Parents should be particularly careful to wash hands well after diaper changes for infants with diarrhea to avoid spreading infection to themselves and other family members.

Oral syringes that are available in most pharmacies for oral medications can be useful for the administration of ORS and can be included as part of the travelers’ health kit for young children.

The use of antimotility agents (e.g., loperamide, lomotil) in children younger than 2 years of age is not recommended. Because overdoses of these types of drugs can be fatal, they should be used with extreme caution in children. Side effects of these drugs in adults include opiate-induced ileus, drowsiness, and nausea. Lomotil has been associated with fatal overdoses and other severe complications, including coma and respiratory depression. Antinausea medications, such as promethazine and prochlorperazine, are not routinely recommended. They are contradicated for use in children less than 2 years of age. Fatal respiratory depression in children has been reported with use of promethazine. Children with an acute illness, including gastroenteritis and dehydration, are more susceptible to neuromuscular reactions, especially dystonias, associated with prochlorperazine, than adults. The extrapyramidal side effects associated with these medications can be confused with symptoms of other undiagnosed primary diseases associated with vomiting, such as Reye syndrome. These medications should not be routinely prescribed as empiric treatment for children with possible TD. Adults traveling with children should be fully counseled about the indications, dosage, frequency and possible side effects if these medications are prescribed.

Antibiotics

Few data are available regarding empiric administration of antibiotics for TD in children. Furthermore, the antimicrobial options for empiric treatment in children are limited. Trimethoprim-sulfamethoxazole (TMP/SMX) was previously used for empiric treatment of TD in children; however, its effectiveness has been reduced by widespread drug resistance and it is no longer routinely recommended. Fluoroquinolones are frequently used for the empiric treatment of TD in adults.

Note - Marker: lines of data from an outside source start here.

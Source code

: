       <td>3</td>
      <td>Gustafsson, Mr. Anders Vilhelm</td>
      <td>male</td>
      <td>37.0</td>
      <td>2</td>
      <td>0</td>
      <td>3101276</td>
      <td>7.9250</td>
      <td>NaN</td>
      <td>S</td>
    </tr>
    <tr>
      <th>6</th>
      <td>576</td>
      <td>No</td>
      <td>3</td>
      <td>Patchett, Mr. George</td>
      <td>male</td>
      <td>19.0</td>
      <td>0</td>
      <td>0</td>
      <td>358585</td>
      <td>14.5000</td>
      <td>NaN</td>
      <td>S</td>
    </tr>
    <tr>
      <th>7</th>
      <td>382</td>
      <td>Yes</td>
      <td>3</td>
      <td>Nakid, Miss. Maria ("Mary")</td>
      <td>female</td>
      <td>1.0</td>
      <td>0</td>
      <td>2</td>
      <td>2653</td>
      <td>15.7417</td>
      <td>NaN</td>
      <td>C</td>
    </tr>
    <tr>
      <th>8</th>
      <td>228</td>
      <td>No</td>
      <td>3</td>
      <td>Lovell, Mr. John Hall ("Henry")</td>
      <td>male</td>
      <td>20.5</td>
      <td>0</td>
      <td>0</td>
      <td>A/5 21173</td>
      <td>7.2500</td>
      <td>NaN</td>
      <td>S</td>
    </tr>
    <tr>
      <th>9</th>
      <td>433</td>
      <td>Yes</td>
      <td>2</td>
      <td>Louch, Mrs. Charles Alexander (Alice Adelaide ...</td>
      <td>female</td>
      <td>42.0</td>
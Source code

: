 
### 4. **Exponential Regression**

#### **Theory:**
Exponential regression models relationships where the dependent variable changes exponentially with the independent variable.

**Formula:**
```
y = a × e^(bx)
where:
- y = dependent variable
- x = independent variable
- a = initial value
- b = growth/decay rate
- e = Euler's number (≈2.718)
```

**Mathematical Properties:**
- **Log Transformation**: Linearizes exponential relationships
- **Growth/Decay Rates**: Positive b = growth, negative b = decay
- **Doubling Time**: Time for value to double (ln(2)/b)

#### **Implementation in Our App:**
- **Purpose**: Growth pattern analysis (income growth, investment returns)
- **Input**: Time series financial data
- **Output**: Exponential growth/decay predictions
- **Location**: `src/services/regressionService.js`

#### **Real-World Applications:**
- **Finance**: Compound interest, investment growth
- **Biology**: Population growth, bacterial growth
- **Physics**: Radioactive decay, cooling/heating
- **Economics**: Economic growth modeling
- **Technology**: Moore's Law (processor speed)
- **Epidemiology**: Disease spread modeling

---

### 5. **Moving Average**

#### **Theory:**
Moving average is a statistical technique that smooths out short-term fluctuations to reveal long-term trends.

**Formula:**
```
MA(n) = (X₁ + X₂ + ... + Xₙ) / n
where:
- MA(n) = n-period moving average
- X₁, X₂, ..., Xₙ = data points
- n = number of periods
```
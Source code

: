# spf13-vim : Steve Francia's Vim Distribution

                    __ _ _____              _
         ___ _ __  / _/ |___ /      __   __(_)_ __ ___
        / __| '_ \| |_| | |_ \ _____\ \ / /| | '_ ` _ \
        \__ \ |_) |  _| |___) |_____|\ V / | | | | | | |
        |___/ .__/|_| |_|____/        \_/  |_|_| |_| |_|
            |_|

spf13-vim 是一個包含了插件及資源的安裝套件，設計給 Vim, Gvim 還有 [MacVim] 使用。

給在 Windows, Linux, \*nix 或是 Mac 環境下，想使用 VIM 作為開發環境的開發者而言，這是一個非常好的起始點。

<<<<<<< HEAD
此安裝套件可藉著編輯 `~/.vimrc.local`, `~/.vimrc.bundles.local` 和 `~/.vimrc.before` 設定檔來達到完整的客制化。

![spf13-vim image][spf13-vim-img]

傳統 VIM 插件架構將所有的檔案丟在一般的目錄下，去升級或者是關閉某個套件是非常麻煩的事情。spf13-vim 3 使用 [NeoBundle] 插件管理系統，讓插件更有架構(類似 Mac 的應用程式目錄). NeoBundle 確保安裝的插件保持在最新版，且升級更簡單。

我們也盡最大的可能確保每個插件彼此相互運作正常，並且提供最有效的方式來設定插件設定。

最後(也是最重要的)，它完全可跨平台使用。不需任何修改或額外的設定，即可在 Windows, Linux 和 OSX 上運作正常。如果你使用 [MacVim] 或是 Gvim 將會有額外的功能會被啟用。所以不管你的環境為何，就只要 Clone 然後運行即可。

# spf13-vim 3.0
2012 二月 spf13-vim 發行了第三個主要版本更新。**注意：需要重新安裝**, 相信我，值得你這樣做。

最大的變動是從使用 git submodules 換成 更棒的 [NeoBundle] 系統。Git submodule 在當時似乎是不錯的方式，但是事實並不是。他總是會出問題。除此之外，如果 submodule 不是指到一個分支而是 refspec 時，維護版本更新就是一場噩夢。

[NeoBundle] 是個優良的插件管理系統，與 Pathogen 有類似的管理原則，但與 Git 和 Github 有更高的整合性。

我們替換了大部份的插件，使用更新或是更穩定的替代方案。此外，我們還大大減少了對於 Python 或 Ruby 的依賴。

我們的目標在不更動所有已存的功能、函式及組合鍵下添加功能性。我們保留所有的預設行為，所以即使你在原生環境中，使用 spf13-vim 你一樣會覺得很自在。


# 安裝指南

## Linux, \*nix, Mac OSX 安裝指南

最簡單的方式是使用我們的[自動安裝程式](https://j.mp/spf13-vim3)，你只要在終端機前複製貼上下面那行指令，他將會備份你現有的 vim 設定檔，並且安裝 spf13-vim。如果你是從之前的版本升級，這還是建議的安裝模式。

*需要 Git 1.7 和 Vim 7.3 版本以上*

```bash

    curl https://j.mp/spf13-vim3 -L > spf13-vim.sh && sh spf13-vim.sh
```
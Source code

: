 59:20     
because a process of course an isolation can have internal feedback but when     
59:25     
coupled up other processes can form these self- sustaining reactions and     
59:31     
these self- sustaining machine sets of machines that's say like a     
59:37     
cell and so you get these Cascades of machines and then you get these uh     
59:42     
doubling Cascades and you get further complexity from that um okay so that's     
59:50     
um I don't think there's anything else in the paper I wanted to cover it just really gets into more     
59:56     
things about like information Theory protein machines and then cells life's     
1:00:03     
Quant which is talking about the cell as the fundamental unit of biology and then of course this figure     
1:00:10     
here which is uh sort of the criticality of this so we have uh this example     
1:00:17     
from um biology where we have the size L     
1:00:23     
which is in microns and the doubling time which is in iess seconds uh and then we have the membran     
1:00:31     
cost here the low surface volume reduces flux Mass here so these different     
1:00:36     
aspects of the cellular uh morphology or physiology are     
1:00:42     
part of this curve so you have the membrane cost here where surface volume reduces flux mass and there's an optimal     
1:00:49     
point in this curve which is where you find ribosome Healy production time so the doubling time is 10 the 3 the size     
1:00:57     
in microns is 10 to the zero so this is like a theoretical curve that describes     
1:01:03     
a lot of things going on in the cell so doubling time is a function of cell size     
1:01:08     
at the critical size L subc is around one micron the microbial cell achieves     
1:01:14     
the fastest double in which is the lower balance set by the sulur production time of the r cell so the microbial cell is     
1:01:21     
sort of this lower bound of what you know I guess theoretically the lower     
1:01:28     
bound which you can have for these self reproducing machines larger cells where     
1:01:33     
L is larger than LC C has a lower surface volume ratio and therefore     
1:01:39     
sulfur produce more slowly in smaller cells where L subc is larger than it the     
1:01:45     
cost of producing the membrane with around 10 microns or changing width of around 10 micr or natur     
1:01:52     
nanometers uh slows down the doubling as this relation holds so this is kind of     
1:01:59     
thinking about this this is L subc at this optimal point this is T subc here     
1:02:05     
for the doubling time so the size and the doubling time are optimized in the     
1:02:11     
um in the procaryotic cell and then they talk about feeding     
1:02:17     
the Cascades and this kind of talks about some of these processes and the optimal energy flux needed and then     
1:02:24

The use of fluoroquinolones is not generally recommended for use in children and adolescents less than 18 years of age because of cartilage damage seen in animals tested. The only indication for fluoroquinolone use in children that has been approved by the Federal Drug Administration is for complicated urinary tract infections. The American Academy of Pediatrics suggests some special circumstances for fluoroquinlone use, including the treatment of gastrointestinal infection caused by multidrug-resistant Shigella species, Salmonella species, Vibrio cholerae, or Campylobacter jejuni. Although not FDA-approved, some travel medicine advisors have reported using 1-3 days of ciprofloxacin for treatment of TD in some older children. However, the routine use for empiric treatment for TD is not recommended. Tetracyclines can cause teeth staining if used in children less than 8 years of age (3).

In some studies, azithromycin has been found to be as effective as fluoroquinolones in treating TD in adults (4). In practice, some clinicians prescribe azithromycin either as a single dose or at 10 mg/kg for 3-5 days for empiric treatment. Flavored oral suspension of azithromycin is available. The suspension does not require refrigeration; however, it should be used within 10 days of mixing. The unreconstituted form of azithromycin has a longer expiration period. In certain circumstances, the unreconstituted form can be provided with clear instructions for preparation and may be useful for children traveling for longer than 10 days.